- _WHAT IS REQUIRED_: Print the material underneath in full, keeping every line exactly as it is.

- _RECORDS SUPPLIED_:

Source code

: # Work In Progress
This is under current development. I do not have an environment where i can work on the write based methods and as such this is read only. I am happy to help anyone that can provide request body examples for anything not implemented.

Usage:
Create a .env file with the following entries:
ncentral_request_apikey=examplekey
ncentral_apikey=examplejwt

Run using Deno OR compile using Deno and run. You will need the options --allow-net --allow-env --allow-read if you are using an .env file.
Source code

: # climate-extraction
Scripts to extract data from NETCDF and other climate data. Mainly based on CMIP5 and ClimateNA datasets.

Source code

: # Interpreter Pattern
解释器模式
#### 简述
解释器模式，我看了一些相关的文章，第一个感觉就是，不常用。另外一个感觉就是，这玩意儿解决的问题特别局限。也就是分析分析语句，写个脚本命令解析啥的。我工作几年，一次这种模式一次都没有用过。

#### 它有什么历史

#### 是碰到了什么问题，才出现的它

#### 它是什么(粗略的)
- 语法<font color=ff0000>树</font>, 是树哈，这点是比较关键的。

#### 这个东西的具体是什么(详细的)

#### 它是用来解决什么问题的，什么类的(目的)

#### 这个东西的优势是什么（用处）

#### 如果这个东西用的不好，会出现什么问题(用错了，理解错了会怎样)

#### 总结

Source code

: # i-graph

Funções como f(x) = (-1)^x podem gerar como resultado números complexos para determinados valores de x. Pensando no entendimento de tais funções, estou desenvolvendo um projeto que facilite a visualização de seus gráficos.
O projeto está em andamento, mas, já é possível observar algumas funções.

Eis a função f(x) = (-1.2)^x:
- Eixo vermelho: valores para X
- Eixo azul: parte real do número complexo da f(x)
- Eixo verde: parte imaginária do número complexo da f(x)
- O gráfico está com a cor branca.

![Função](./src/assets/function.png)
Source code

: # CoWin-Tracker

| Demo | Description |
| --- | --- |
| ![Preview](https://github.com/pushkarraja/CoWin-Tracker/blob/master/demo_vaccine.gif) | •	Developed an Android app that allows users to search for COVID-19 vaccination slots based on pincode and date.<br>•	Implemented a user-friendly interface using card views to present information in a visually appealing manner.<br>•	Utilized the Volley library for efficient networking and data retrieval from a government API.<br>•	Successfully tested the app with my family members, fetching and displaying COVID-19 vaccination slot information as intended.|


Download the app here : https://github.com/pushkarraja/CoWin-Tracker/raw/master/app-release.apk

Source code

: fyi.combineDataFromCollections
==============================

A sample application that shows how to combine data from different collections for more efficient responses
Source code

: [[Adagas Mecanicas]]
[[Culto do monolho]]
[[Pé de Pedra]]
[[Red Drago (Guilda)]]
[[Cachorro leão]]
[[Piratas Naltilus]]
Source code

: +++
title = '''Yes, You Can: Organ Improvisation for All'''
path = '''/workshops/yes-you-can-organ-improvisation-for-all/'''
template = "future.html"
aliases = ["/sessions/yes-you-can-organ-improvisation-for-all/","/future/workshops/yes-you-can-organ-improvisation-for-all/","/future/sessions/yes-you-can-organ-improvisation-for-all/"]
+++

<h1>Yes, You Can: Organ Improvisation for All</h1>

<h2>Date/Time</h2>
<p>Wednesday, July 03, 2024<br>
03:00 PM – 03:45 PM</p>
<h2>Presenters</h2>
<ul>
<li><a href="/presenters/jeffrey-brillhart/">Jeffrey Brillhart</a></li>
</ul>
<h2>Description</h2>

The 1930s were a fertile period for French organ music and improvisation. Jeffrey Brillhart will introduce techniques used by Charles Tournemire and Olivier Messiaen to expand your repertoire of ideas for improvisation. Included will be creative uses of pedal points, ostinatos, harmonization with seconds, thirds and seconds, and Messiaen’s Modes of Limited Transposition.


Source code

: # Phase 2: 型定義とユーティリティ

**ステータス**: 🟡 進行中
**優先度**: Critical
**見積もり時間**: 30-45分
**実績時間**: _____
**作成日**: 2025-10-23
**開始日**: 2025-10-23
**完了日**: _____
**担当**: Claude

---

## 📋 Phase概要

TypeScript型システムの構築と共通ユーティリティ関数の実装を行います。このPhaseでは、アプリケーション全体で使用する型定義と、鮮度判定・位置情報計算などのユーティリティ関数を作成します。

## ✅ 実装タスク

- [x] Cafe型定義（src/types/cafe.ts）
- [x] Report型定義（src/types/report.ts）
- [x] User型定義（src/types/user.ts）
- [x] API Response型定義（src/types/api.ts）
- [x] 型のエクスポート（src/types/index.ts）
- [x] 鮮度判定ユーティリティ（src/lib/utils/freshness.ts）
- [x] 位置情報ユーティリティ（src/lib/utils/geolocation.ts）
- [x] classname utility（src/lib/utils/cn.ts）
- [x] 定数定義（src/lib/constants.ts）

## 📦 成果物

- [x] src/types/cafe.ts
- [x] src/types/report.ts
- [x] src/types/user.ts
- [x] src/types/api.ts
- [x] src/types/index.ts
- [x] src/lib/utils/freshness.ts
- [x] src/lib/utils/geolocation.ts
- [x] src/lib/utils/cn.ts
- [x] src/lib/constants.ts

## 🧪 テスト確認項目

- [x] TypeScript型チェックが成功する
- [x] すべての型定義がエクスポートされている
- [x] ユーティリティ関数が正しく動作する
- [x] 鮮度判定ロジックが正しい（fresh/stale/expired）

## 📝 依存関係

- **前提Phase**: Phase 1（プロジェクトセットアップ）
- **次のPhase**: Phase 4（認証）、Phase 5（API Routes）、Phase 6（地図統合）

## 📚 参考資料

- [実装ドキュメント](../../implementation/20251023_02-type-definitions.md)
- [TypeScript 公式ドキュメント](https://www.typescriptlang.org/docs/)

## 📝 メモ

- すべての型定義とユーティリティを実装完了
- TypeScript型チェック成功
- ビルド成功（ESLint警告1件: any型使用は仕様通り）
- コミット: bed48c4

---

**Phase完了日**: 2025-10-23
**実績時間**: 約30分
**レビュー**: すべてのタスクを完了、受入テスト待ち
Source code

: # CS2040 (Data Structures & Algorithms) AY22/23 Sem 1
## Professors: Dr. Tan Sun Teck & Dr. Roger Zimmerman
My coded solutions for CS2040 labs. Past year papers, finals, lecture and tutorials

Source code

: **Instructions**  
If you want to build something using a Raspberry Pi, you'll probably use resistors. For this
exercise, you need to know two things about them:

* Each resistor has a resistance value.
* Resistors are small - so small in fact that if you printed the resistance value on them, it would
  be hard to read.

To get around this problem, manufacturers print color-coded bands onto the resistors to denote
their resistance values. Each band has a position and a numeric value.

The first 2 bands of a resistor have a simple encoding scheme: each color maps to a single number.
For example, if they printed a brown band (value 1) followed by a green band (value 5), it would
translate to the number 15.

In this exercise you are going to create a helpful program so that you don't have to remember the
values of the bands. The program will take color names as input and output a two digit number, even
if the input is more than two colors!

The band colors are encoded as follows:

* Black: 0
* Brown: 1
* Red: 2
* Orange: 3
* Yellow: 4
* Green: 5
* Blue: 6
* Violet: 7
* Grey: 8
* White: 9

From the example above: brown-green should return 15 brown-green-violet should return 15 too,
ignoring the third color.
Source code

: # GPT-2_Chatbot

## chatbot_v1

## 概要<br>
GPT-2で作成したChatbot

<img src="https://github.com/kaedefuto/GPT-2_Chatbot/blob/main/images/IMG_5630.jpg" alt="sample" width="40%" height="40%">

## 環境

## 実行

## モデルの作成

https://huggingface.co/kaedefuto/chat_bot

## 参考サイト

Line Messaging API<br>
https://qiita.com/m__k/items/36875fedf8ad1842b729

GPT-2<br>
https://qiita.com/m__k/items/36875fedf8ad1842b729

- _TASK RESULT_:
Source code

: # Work In Progress
This is under current development. I do not have an environment where i can work on the write based methods and as such this is read only. I am happy to help anyone that can provide request body examples for anything not implemented.

Usage:
Create a .env file with the following entries:
ncentral_request_apikey=examplekey
ncentral_apikey=examplejwt

Run using Deno OR compile using Deno and run. You will need the options --allow-net --allow-env --allow-read if you are using an .env file.
Source code

: # climate-extraction
Scripts to extract data from NETCDF and other climate data. Mainly based on CMIP5 and ClimateNA datasets.

Source code

: # Interpreter Pattern
解释器模式
#### 简述
解释器模式，我看了一些相关的文章，第一个感觉就是，不常用。另外一个感觉就是，这玩意儿解决的问题特别局限。也就是分析分析语句，写个脚本命令解析啥的。我工作几年，一次这种模式一次都没有用过。

#### 它有什么历史

#### 是碰到了什么问题，才出现的它

#### 它是什么(粗略的)
- 语法<font color=ff0000>树</font>, 是树哈，这点是比较关键的。

#### 这个东西的具体是什么(详细的)

#### 它是用来解决什么问题的，什么类的(目的)

#### 这个东西的优势是什么（用处）

#### 如果这个东西用的不好，会出现什么问题(用错了，理解错了会怎样)

#### 总结

Source code

: # i-graph

Funções como f(x) = (-1)^x podem gerar como resultado números complexos para determinados valores de x. Pensando no entendimento de tais funções, estou desenvolvendo um projeto que facilite a visualização de seus gráficos.
O projeto está em andamento, mas, já é possível observar algumas funções.

Eis a função f(x) = (-1.2)^x:
- Eixo vermelho: valores para X
- Eixo azul: parte real do número complexo da f(x)
- Eixo verde: parte imaginária do número complexo da f(x)
- O gráfico está com a cor branca.

![Função](./src/assets/function.png)
Source code

: # CoWin-Tracker

| Demo | Description |
| --- | --- |
| ![Preview](https://github.com/pushkarraja/CoWin-Tracker/blob/master/demo_vaccine.gif) | •	Developed an Android app that allows users to search for COVID-19 vaccination slots based on pincode and date.<br>•	Implemented a user-friendly interface using card views to present information in a visually appealing manner.<br>•	Utilized the Volley library for efficient networking and data retrieval from a government API.<br>•	Successfully tested the app with my family members, fetching and displaying COVID-19 vaccination slot information as intended.|


Download the app here : https://github.com/pushkarraja/CoWin-Tracker/raw/master/app-release.apk

Source code

: fyi.combineDataFromCollections
==============================

A sample application that shows how to combine data from different collections for more efficient responses
Source code

: [[Adagas Mecanicas]]
[[Culto do monolho]]
[[Pé de Pedra]]
[[Red Drago (Guilda)]]
[[Cachorro leão]]
[[Piratas Naltilus]]
Source code

: +++
title = '''Yes, You Can: Organ Improvisation for All'''
path = '''/workshops/yes-you-can-organ-improvisation-for-all/'''
template = "future.html"
aliases = ["/sessions/yes-you-can-organ-improvisation-for-all/","/future/workshops/yes-you-can-organ-improvisation-for-all/","/future/sessions/yes-you-can-organ-improvisation-for-all/"]
+++

<h1>Yes, You Can: Organ Improvisation for All</h1>

<h2>Date/Time</h2>
<p>Wednesday, July 03, 2024<br>
03:00 PM – 03:45 PM</p>
<h2>Presenters</h2>
<ul>
<li><a href="/presenters/jeffrey-brillhart/">Jeffrey Brillhart</a></li>
</ul>
<h2>Description</h2>

The 1930s were a fertile period for French organ music and improvisation. Jeffrey Brillhart will introduce techniques used by Charles Tournemire and Olivier Messiaen to expand your repertoire of ideas for improvisation. Included will be creative uses of pedal points, ostinatos, harmonization with seconds, thirds and seconds, and Messiaen’s Modes of Limited Transposition.


Source code

: # Phase 2: 型定義とユーティリティ

**ステータス**: 🟡 進行中
**優先度**: Critical
**見積もり時間**: 30-45分
**実績時間**: _____
**作成日**: 2025-10-23
**開始日**: 2025-10-23
**完了日**: _____
**担当**: Claude

---

## 📋 Phase概要

TypeScript型システムの構築と共通ユーティリティ関数の実装を行います。このPhaseでは、アプリケーション全体で使用する型定義と、鮮度判定・位置情報計算などのユーティリティ関数を作成します。

## ✅ 実装タスク

- [x] Cafe型定義（src/types/cafe.ts）
- [x] Report型定義（src/types/report.ts）
- [x] User型定義（src/types/user.ts）
- [x] API Response型定義（src/types/api.ts）
- [x] 型のエクスポート（src/types/index.ts）
- [x] 鮮度判定ユーティリティ（src/lib/utils/freshness.ts）
- [x] 位置情報ユーティリティ（src/lib/utils/geolocation.ts）
- [x] classname utility（src/lib/utils/cn.ts）
- [x] 定数定義（src/lib/constants.ts）

## 📦 成果物

- [x] src/types/cafe.ts
- [x] src/types/report.ts
- [x] src/types/user.ts
- [x] src/types/api.ts
- [x] src/types/index.ts
- [x] src/lib/utils/freshness.ts
- [x] src/lib/utils/geolocation.ts
- [x] src/lib/utils/cn.ts
- [x] src/lib/constants.ts

## 🧪 テスト確認項目

- [x] TypeScript型チェックが成功する
- [x] すべての型定義がエクスポートされている
- [x] ユーティリティ関数が正しく動作する
- [x] 鮮度判定ロジックが正しい（fresh/stale/expired）

## 📝 依存関係

- **前提Phase**: Phase 1（プロジェクトセットアップ）
- **次のPhase**: Phase 4（認証）、Phase 5（API Routes）、Phase 6（地図統合）

## 📚 参考資料

- [実装ドキュメント](../../implementation/20251023_02-type-definitions.md)
- [TypeScript 公式ドキュメント](https://www.typescriptlang.org/docs/)

## 📝 メモ

- すべての型定義とユーティリティを実装完了
- TypeScript型チェック成功
- ビルド成功（ESLint警告1件: any型使用は仕様通り）
- コミット: bed48c4

---

**Phase完了日**: 2025-10-23
**実績時間**: 約30分
**レビュー**: すべてのタスクを完了、受入テスト待ち
Source code

: # CS2040 (Data Structures & Algorithms) AY22/23 Sem 1
## Professors: Dr. Tan Sun Teck & Dr. Roger Zimmerman
My coded solutions for CS2040 labs. Past year papers, finals, lecture and tutorials

Source code

: **Instructions**  
If you want to build something using a Raspberry Pi, you'll probably use resistors. For this
exercise, you need to know two things about them:

* Each resistor has a resistance value.
* Resistors are small - so small in fact that if you printed the resistance value on them, it would
  be hard to read.

To get around this problem, manufacturers print color-coded bands onto the resistors to denote
their resistance values. Each band has a position and a numeric value.

The first 2 bands of a resistor have a simple encoding scheme: each color maps to a single number.
For example, if they printed a brown band (value 1) followed by a green band (value 5), it would
translate to the number 15.

In this exercise you are going to create a helpful program so that you don't have to remember the
values of the bands. The program will take color names as input and output a two digit number, even
if the input is more than two colors!

The band colors are encoded as follows:

* Black: 0
* Brown: 1
* Red: 2
* Orange: 3
* Yellow: 4
* Green: 5
* Blue: 6
* Violet: 7
* Grey: 8
* White: 9

From the example above: brown-green should return 15 brown-green-violet should return 15 too,
ignoring the third color.
Source code

: # GPT-2_Chatbot

## chatbot_v1

## 概要<br>
GPT-2で作成したChatbot

<img src="https://github.com/kaedefuto/GPT-2_Chatbot/blob/main/images/IMG_5630.jpg" alt="sample" width="40%" height="40%">

## 環境

## 実行

## モデルの作成

https://huggingface.co/kaedefuto/chat_bot

## 参考サイト

Line Messaging API<br>
https://qiita.com/m__k/items/36875fedf8ad1842b729

GPT-2<br>
https://qiita.com/m__k/items/36875fedf8ad1842b729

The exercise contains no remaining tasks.